Wouldn’t that depend if the boat was totally disabled or if it was still trying to move? I can’t tell in the video if the boat’s engines are dead or not.
"Floundering" would mean acting and moving like a flounder. Which would mean wriggling back and forth violently and incessantly while trying to free yourself from a line.
Flounders don't bob and sway lazily on the surface waiting to be rescued.
It's fucking foundering.
wrote on 4 Feb 2023, 22:43 last edited by@Aqua-Letifer said in Swimmers:
@Aqua-Letifer said in Swimmers:
FOUNDERING. Not floundering. FFS.
Wouldn’t that depend if the boat was totally disabled or if it was still trying to move? I can’t tell in the video if the boat’s engines are dead or not.

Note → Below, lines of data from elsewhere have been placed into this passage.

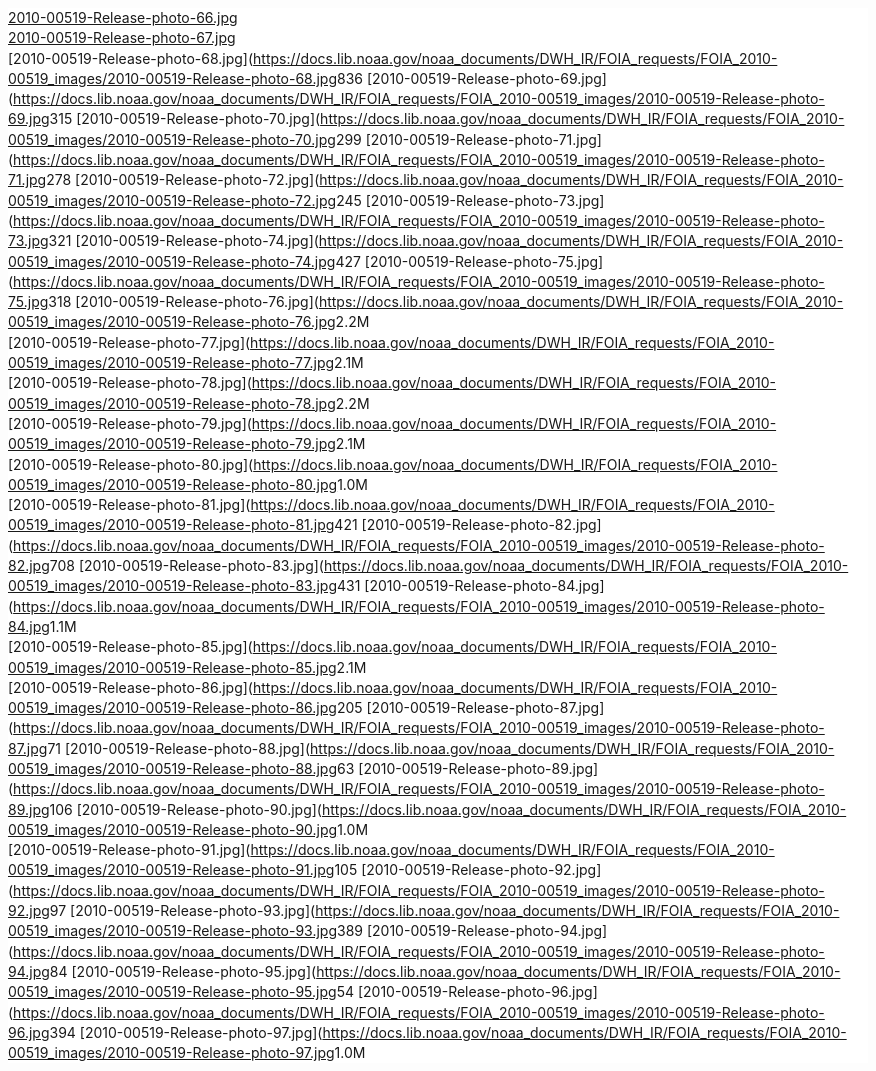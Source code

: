 [2010-00519-Release-photo-66.jpg](https://docs.lib.noaa.gov/noaa_documents/DWH_IR/FOIA_requests/FOIA_2010-00519_images/2010-00519-Release-photo-66.jpg)  
[2010-00519-Release-photo-67.jpg](https://docs.lib.noaa.gov/noaa_documents/DWH_IR/FOIA_requests/FOIA_2010-00519_images/2010-00519-Release-photo-67.jpg)  
[2010-00519-Release-photo-68.jpg](https://docs.lib.noaa.gov/noaa_documents/DWH_IR/FOIA_requests/FOIA_2010-00519_images/2010-00519-Release-photo-68.jpg</a>836
[2010-00519-Release-photo-69.jpg](https://docs.lib.noaa.gov/noaa_documents/DWH_IR/FOIA_requests/FOIA_2010-00519_images/2010-00519-Release-photo-69.jpg</a>315
[2010-00519-Release-photo-70.jpg](https://docs.lib.noaa.gov/noaa_documents/DWH_IR/FOIA_requests/FOIA_2010-00519_images/2010-00519-Release-photo-70.jpg</a>299
[2010-00519-Release-photo-71.jpg](https://docs.lib.noaa.gov/noaa_documents/DWH_IR/FOIA_requests/FOIA_2010-00519_images/2010-00519-Release-photo-71.jpg</a>278
[2010-00519-Release-photo-72.jpg](https://docs.lib.noaa.gov/noaa_documents/DWH_IR/FOIA_requests/FOIA_2010-00519_images/2010-00519-Release-photo-72.jpg</a>245
[2010-00519-Release-photo-73.jpg](https://docs.lib.noaa.gov/noaa_documents/DWH_IR/FOIA_requests/FOIA_2010-00519_images/2010-00519-Release-photo-73.jpg</a>321
[2010-00519-Release-photo-74.jpg](https://docs.lib.noaa.gov/noaa_documents/DWH_IR/FOIA_requests/FOIA_2010-00519_images/2010-00519-Release-photo-74.jpg</a>427
[2010-00519-Release-photo-75.jpg](https://docs.lib.noaa.gov/noaa_documents/DWH_IR/FOIA_requests/FOIA_2010-00519_images/2010-00519-Release-photo-75.jpg</a>318
[2010-00519-Release-photo-76.jpg](https://docs.lib.noaa.gov/noaa_documents/DWH_IR/FOIA_requests/FOIA_2010-00519_images/2010-00519-Release-photo-76.jpg</a>2.2M  
[2010-00519-Release-photo-77.jpg](https://docs.lib.noaa.gov/noaa_documents/DWH_IR/FOIA_requests/FOIA_2010-00519_images/2010-00519-Release-photo-77.jpg</a>2.1M  
[2010-00519-Release-photo-78.jpg](https://docs.lib.noaa.gov/noaa_documents/DWH_IR/FOIA_requests/FOIA_2010-00519_images/2010-00519-Release-photo-78.jpg</a>2.2M  
[2010-00519-Release-photo-79.jpg](https://docs.lib.noaa.gov/noaa_documents/DWH_IR/FOIA_requests/FOIA_2010-00519_images/2010-00519-Release-photo-79.jpg</a>2.1M  
[2010-00519-Release-photo-80.jpg](https://docs.lib.noaa.gov/noaa_documents/DWH_IR/FOIA_requests/FOIA_2010-00519_images/2010-00519-Release-photo-80.jpg</a>1.0M  
[2010-00519-Release-photo-81.jpg](https://docs.lib.noaa.gov/noaa_documents/DWH_IR/FOIA_requests/FOIA_2010-00519_images/2010-00519-Release-photo-81.jpg</a>421
[2010-00519-Release-photo-82.jpg](https://docs.lib.noaa.gov/noaa_documents/DWH_IR/FOIA_requests/FOIA_2010-00519_images/2010-00519-Release-photo-82.jpg</a>708
[2010-00519-Release-photo-83.jpg](https://docs.lib.noaa.gov/noaa_documents/DWH_IR/FOIA_requests/FOIA_2010-00519_images/2010-00519-Release-photo-83.jpg</a>431
[2010-00519-Release-photo-84.jpg](https://docs.lib.noaa.gov/noaa_documents/DWH_IR/FOIA_requests/FOIA_2010-00519_images/2010-00519-Release-photo-84.jpg</a>1.1M  
[2010-00519-Release-photo-85.jpg](https://docs.lib.noaa.gov/noaa_documents/DWH_IR/FOIA_requests/FOIA_2010-00519_images/2010-00519-Release-photo-85.jpg</a>2.1M  
[2010-00519-Release-photo-86.jpg](https://docs.lib.noaa.gov/noaa_documents/DWH_IR/FOIA_requests/FOIA_2010-00519_images/2010-00519-Release-photo-86.jpg</a>205
[2010-00519-Release-photo-87.jpg](https://docs.lib.noaa.gov/noaa_documents/DWH_IR/FOIA_requests/FOIA_2010-00519_images/2010-00519-Release-photo-87.jpg</a>71
[2010-00519-Release-photo-88.jpg](https://docs.lib.noaa.gov/noaa_documents/DWH_IR/FOIA_requests/FOIA_2010-00519_images/2010-00519-Release-photo-88.jpg</a>63
[2010-00519-Release-photo-89.jpg](https://docs.lib.noaa.gov/noaa_documents/DWH_IR/FOIA_requests/FOIA_2010-00519_images/2010-00519-Release-photo-89.jpg</a>106
[2010-00519-Release-photo-90.jpg](https://docs.lib.noaa.gov/noaa_documents/DWH_IR/FOIA_requests/FOIA_2010-00519_images/2010-00519-Release-photo-90.jpg</a>1.0M  
[2010-00519-Release-photo-91.jpg](https://docs.lib.noaa.gov/noaa_documents/DWH_IR/FOIA_requests/FOIA_2010-00519_images/2010-00519-Release-photo-91.jpg</a>105
[2010-00519-Release-photo-92.jpg](https://docs.lib.noaa.gov/noaa_documents/DWH_IR/FOIA_requests/FOIA_2010-00519_images/2010-00519-Release-photo-92.jpg</a>97
[2010-00519-Release-photo-93.jpg](https://docs.lib.noaa.gov/noaa_documents/DWH_IR/FOIA_requests/FOIA_2010-00519_images/2010-00519-Release-photo-93.jpg</a>389
[2010-00519-Release-photo-94.jpg](https://docs.lib.noaa.gov/noaa_documents/DWH_IR/FOIA_requests/FOIA_2010-00519_images/2010-00519-Release-photo-94.jpg</a>84
[2010-00519-Release-photo-95.jpg](https://docs.lib.noaa.gov/noaa_documents/DWH_IR/FOIA_requests/FOIA_2010-00519_images/2010-00519-Release-photo-95.jpg</a>54
[2010-00519-Release-photo-96.jpg](https://docs.lib.noaa.gov/noaa_documents/DWH_IR/FOIA_requests/FOIA_2010-00519_images/2010-00519-Release-photo-96.jpg</a>394
[2010-00519-Release-photo-97.jpg](https://docs.lib.noaa.gov/noaa_documents/DWH_IR/FOIA_requests/FOIA_2010-00519_images/2010-00519-Release-photo-97.jpg</a>1.0M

"Floundering" would mean acting and moving like a flounder. Which would mean wriggling back and forth violently and incessantly while trying to free yourself from a line.
Flounders don't bob and sway lazily on the surface waiting to be rescued.
It's fucking foundering.
From Meriam Webster:
Flounder is a relatively common verb that current evidence dates to the late 16th century, when it was likely born by means of an alteration of an older verb, founder. The two have been confused ever since. Today, founder is most often used as a synonym of fail, or, in the case of a waterborne vessel, as a word meaning "to fill with water and sink." Formerly, it was also frequently applied when a horse stumbled badly and was unable to keep walking. It's likely this sense of founder led to the original and now-obsolete meaning of flounder: "to stumble." In modern use, flounder typically means "to struggle" or "to act clumsily"; the word lacks the finality of founder, which usually denotes complete collapse or failure, as that of a sunken ship.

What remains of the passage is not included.